Today we know that to explain these differences, we have to understand, through the history of the countries, their formal and informal institutions and their political dynamics, how is it that some nations have been able to get out of poverty and build strong democracies, while others remain in vicious circles, where are they? Thus, these few often have an interest in maintaining the status quo and are opposed in a more or less subtle way to possible reforms.
A key aspect to understand the development, or lack of it, is to understand the phenomenon of corruption. Corruption fosters and stabilizes this vicious circle, being both a source of illicit income and power, and a tool to keep a country's institutions weak.

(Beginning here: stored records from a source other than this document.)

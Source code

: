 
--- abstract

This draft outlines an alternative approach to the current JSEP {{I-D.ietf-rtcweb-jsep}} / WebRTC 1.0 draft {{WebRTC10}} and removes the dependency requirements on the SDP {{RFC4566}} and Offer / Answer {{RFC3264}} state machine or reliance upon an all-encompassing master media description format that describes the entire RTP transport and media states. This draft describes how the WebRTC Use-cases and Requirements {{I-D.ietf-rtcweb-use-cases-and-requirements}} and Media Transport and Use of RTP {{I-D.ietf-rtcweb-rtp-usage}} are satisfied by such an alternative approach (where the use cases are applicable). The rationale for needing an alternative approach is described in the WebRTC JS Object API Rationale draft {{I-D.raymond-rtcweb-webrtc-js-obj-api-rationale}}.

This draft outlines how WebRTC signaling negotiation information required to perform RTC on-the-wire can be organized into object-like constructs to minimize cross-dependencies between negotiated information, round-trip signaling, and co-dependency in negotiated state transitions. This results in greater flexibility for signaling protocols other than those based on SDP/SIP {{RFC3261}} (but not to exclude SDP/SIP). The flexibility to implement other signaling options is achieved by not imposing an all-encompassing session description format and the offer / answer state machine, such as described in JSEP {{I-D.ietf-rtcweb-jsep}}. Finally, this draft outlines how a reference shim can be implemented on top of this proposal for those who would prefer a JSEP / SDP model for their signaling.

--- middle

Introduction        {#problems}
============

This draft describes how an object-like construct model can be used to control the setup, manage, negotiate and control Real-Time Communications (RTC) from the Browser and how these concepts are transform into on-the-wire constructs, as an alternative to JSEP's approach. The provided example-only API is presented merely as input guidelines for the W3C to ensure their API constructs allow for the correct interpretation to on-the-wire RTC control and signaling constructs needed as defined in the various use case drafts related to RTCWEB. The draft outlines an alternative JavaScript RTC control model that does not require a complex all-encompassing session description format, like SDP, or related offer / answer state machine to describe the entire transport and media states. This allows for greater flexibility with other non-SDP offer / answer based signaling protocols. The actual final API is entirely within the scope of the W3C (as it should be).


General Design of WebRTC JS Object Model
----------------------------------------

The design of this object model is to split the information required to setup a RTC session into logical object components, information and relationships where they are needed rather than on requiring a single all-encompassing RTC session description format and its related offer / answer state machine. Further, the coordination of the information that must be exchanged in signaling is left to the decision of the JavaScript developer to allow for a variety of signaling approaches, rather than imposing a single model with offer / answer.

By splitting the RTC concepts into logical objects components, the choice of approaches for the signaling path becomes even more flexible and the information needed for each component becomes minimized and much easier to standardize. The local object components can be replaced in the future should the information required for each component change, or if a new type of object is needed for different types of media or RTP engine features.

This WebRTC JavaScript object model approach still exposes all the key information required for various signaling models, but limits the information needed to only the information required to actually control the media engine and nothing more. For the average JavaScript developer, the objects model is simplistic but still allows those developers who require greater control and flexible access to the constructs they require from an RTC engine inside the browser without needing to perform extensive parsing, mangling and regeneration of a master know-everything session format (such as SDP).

The social sciences have advanced to a lot in explaining the phenomenon of corruption during the last 20 years. It is also proven to have a highly damaging effect on any society, not only in economic terms, but also to undermine the confidence of citizens in their governments, violate human rights and nurture certain undesirable cultural customs; as the "revival culture", for the Colombian case.

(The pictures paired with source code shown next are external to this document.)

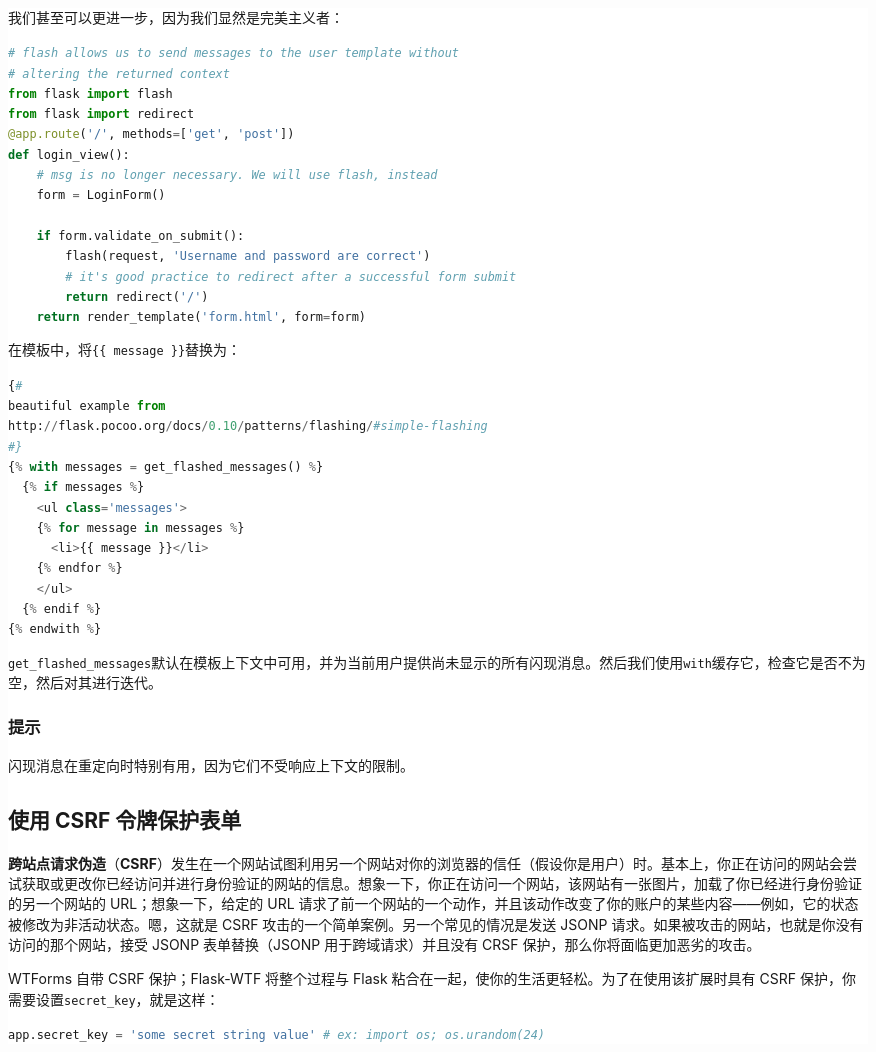 我们甚至可以更进一步，因为我们显然是完美主义者：

```py
# flash allows us to send messages to the user template without
# altering the returned context
from flask import flash
from flask import redirect
@app.route('/', methods=['get', 'post'])
def login_view():
    # msg is no longer necessary. We will use flash, instead
    form = LoginForm()

    if form.validate_on_submit():
        flash(request, 'Username and password are correct')
        # it's good practice to redirect after a successful form submit
        return redirect('/')
    return render_template('form.html', form=form)
```

在模板中，将`{{ message }}`替换为：

```py
{# 
beautiful example from 
http://flask.pocoo.org/docs/0.10/patterns/flashing/#simple-flashing 
#}
{% with messages = get_flashed_messages() %}
  {% if messages %}
    <ul class='messages'>
    {% for message in messages %}
      <li>{{ message }}</li>
    {% endfor %}
    </ul>
  {% endif %}
{% endwith %}
```

`get_flashed_messages`默认在模板上下文中可用，并为当前用户提供尚未显示的所有闪现消息。然后我们使用`with`缓存它，检查它是否不为空，然后对其进行迭代。

### 提示

闪现消息在重定向时特别有用，因为它们不受响应上下文的限制。

## 使用 CSRF 令牌保护表单

**跨站点请求伪造**（**CSRF**）发生在一个网站试图利用另一个网站对你的浏览器的信任（假设你是用户）时。基本上，你正在访问的网站会尝试获取或更改你已经访问并进行身份验证的网站的信息。想象一下，你正在访问一个网站，该网站有一张图片，加载了你已经进行身份验证的另一个网站的 URL；想象一下，给定的 URL 请求了前一个网站的一个动作，并且该动作改变了你的账户的某些内容——例如，它的状态被修改为非活动状态。嗯，这就是 CSRF 攻击的一个简单案例。另一个常见的情况是发送 JSONP 请求。如果被攻击的网站，也就是你没有访问的那个网站，接受 JSONP 表单替换（JSONP 用于跨域请求）并且没有 CRSF 保护，那么你将面临更加恶劣的攻击。

WTForms 自带 CSRF 保护；Flask-WTF 将整个过程与 Flask 粘合在一起，使你的生活更轻松。为了在使用该扩展时具有 CSRF 保护，你需要设置`secret_key`，就是这样：

```py
app.secret_key = 'some secret string value' # ex: import os; os.urandom(24)
```
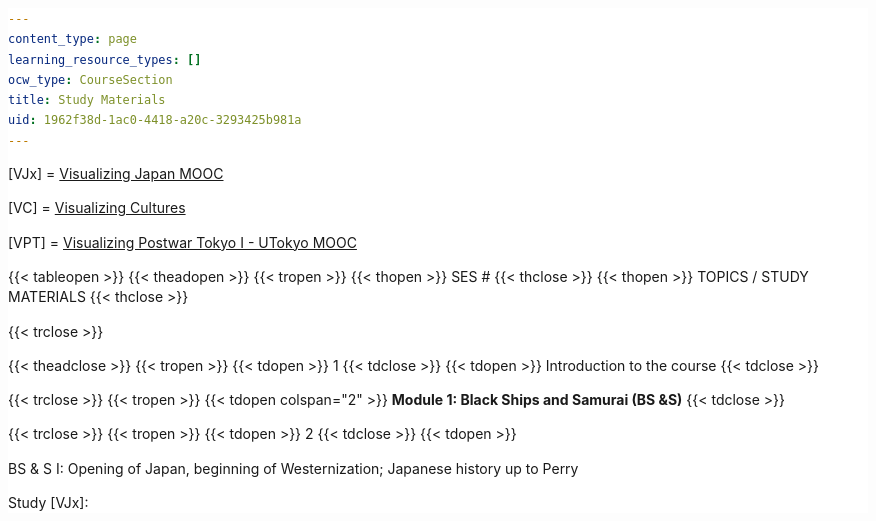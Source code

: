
 ```yaml
---
content_type: page
learning_resource_types: []
ocw_type: CourseSection
title: Study Materials
uid: 1962f38d-1ac0-4418-a20c-3293425b981a
---
```


\[VJx\] = [Visualizing Japan MOOC](https://www.edx.org/course/visualizing-japan-1850s-1930s-harvardx-mitx-vjx-2)

\[VC\] = [Visualizing Cultures](http://visualizingcultures.mit.edu)

\[VPT\] = [Visualizing Postwar Tokyo I - UTokyo MOOC](https://www.edx.org/course/visualizing-postwar-tokyo-part-1-utokyox-utokyo001x-1)

{{< tableopen >}}
{{< theadopen >}}
{{< tropen >}}
{{< thopen >}}
SES #
{{< thclose >}}
{{< thopen >}}
TOPICS / STUDY MATERIALS
{{< thclose >}}

{{< trclose >}}

{{< theadclose >}}
{{< tropen >}}
{{< tdopen >}}
1
{{< tdclose >}}
{{< tdopen >}}
Introduction to the course
{{< tdclose >}}

{{< trclose >}}
{{< tropen >}}
{{< tdopen colspan="2" >}}
**Module 1: Black Ships and Samurai (BS &S)**
{{< tdclose >}}

{{< trclose >}}
{{< tropen >}}
{{< tdopen >}}
2
{{< tdclose >}}
{{< tdopen >}}


BS & S I: Opening of Japan, beginning of Westernization; Japanese history up to Perry

Study \[VJx\]:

While we understand the problem better and better, we are far from understanding what kind of measures are effective against this scourge. Transparency, accountability and citizen participation are preached.
These measures have a value in themselves, since they are key pieces of a real democracy. But do we really know enough about its unmistakable effects and its effectiveness against corruption?
While they are necessary, they also have undesirable effects: they can make public management inflexible and rigid and can have a negative impact on the intrinsic motivation of officials or managers. We do not trust anybody anymore!
Corruption, more than an abstract concept, is a monster that affects the country at all levels of its institutional life, damaging public finances, education, health and the opportunity for development and progress of peoples.
In the moral aspect, it has, like drug trafficking, the negative effect of becoming a paradigm for the masses, lacking in values, whose members try to ascend economically and socially in this way.
By damaging public finances, it prevents governments from having enough funds to cover large needs, such as food and jobs for the poorest.
Although it is not easy to determine the amount that distracts corruption, it is evident that it represents considerable sums, given the fortunes of many officials who arrived poor in the public administration.
The fight against corruption has become an industry with its own interests and preachers. Suddenly it is time to generate fresh looks, carefully reviewing the evidence of academic research and the lessons learned in practice around the world. This is a worthwhile struggle, but it deserves to be based on informed public policies that go beyond following old sayings
To end corruption and begin to solve those problems that really are a priority for the society, it is necessary:
And lastly, the most important thing to stop corruption from happening is that people stop thinking that politicians are indispensable for the design and implementation of public policies. People can be organised by neighbourhoods, groups, paths, localities, to design and implement on their own solutions to the problems that their population suffers.